Design Within Reach x Whalebone with Taylor Steele hit San Francisco, Costa Mesa and Chicago
Photos Neil Yuzon (SF) | Molly Haas (Costa Mesa) | Hanle Kim (CHI)
Summer, kind of by design, is made up of fleeting treats and pleasures. Cold ice cream on a warm night. The all-too-brief window of perfectly sun-ripened tomatoes. Sandcastles that last until the tide comes in. Add to the list last week’s whirlwind road trip tour of Design Within Reach Studios for our Summer Sessions Series in which we lured Taylor Steele from San Francisco to Costa Mesa to Chicago with nothing but the promise of comfy chairs and all the Shake Shack he could eat.
Those three cities, and the Design Within Reach Studios within them, served as the backdrop for some conversations about the creative process that went far beyond how to walk away when you are stuck on a project (but totally do that).
We landed in San Francisco first, sharing a stage with Apple’s Group Creative Director Alex Grossman and Tiffany English, CID, LEED AP, (we looked up what some of these letters mean and we have been led to believe that she has a pretty deep background in building things without ruining the Earth) to talk through some modern design challenges and inspirations.
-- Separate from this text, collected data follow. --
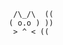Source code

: 
<div class="decorations">
  <p align="center">
    <div>
      <pre>
        <code>
          /\_/\  ((
         ( o.o ) ))
          > ^ < (( 
        </code>
      </pre>
    </div>
  
  </div>
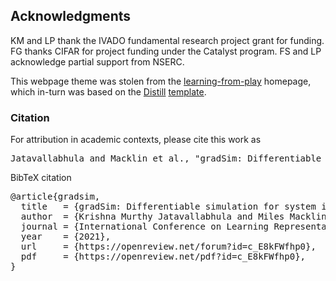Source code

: ## Acknowledgments

KM and LP thank the IVADO fundamental research project grant for funding. FG thanks CIFAR for project funding under the Catalyst program. FS and LP acknowledge partial support from NSERC.

This webpage theme was stolen from the [learning-from-play](https://learning-from-play.github.io/) homepage, which in-turn was based on the [Distill](https://distill.pub) [template](https://github.com/distillpub/template).

<h3 id="citation">Citation</h3>

For attribution in academic contexts, please cite this work as

<pre class="citation short">Jatavallabhula and Macklin et al., "gradSim: Differentiable simulation for system identification and visuomotor control", ICLR 2021.</pre>

BibTeX citation

<pre class="citation long">@article{gradsim,
  title   = {gradSim: Differentiable simulation for system identification and visuomotor control},
  author  = {Krishna Murthy Jatavallabhula and Miles Macklin and Florian Golemo and Vikram Voleti and Linda Petrini and Martin Weiss and Breandan Considine and Jerome Parent-Levesque and Kevin Xie and Kenny Erleben and Liam Paull and Florian Shkurti and Derek Nowrouzezahrai and Sanja Fidler},
  journal = {International Conference on Learning Representations (ICLR)},
  year    = {2021},
  url     = {https://openreview.net/forum?id=c_E8kFWfhp0},
  pdf     = {https://openreview.net/pdf?id=c_E8kFWfhp0},
}</pre>
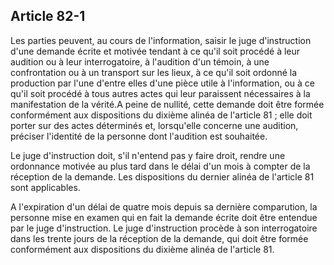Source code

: Article 82-1
----
Les parties peuvent, au cours de l'information, saisir le juge d'instruction
d'une demande écrite et motivée tendant à ce qu'il soit procédé à leur audition
ou à leur interrogatoire, à l'audition d'un témoin, à une confrontation ou à un
transport sur les lieux, à ce qu'il soit ordonné la production par l'une d'entre
elles d'une pièce utile à l'information, ou à ce qu'il soit procédé à tous
autres actes qui leur paraissent nécessaires à la manifestation de la vérité.A
peine de nullité, cette demande doit être formée conformément aux dispositions
du dixième alinéa de l'article 81 ; elle doit porter sur des actes déterminés
et, lorsqu'elle concerne une audition, préciser l'identité de la personne dont
l'audition est souhaitée.

Le juge d'instruction doit, s'il n'entend pas y faire droit, rendre une
ordonnance motivée au plus tard dans le délai d'un mois à compter de la
réception de la demande. Les dispositions du dernier alinéa de l'article 81 sont
applicables.

A l'expiration d'un délai de quatre mois depuis sa dernière comparution, la
personne mise en examen qui en fait la demande écrite doit être entendue par le
juge d'instruction. Le juge d'instruction procède à son interrogatoire dans les
trente jours de la réception de la demande, qui doit être formée conformément
aux dispositions du dixième alinéa de l'article 81.
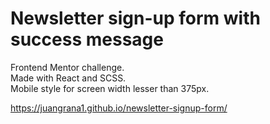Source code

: # Newsletter sign-up form with success message

Frontend Mentor challenge.<br>
Made with React and SCSS.<br>
Mobile style for screen width lesser than 375px.


https://juangrana1.github.io/newsletter-signup-form/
Afterward we continued the discussion on a sojourn to The Mission and we think we have that robot singularity thing solved.
They were treated to a conversation with Taylor Steele about his career in surf films from Momentum to VR projects and beyond.
Next day, we hit Costa Mesa smack in the middle of the Vans US Open of Surfing down the road in Huntington Beach, so it was only appropriate that this stop on the tour featured even more Taylor Steele than ever before. The crowd at the Design Within Reach Studio in the South Coast Collection design center might have come because they heard there might be some tips on how to build better sandcastles, but they were treated to a conversation with Taylor Steele about his career in surf films from Momentum to VR projects and beyond, complete with clips and commentary and playing Where’s Waldo looking for Kelly Slater in Taylor’s Nat Geo documentary on rhinos.
Chicago was not all that windy, so we were mildly disappointed, but the talk with Leslie Martin of M+M, and Thomas Kelley of Norman Kelley was easy breezy.
At all the stops, Spun chairs were given whirls, other chairs were sat in quietly, Health-Ade Kombucha gave aid, skateboard decks were raffled and (tiny) cars given away—we are still working our way up to Oprah status. Baby steps. But all things considered, these were definitely not bad ways to spend a few midsummer nights.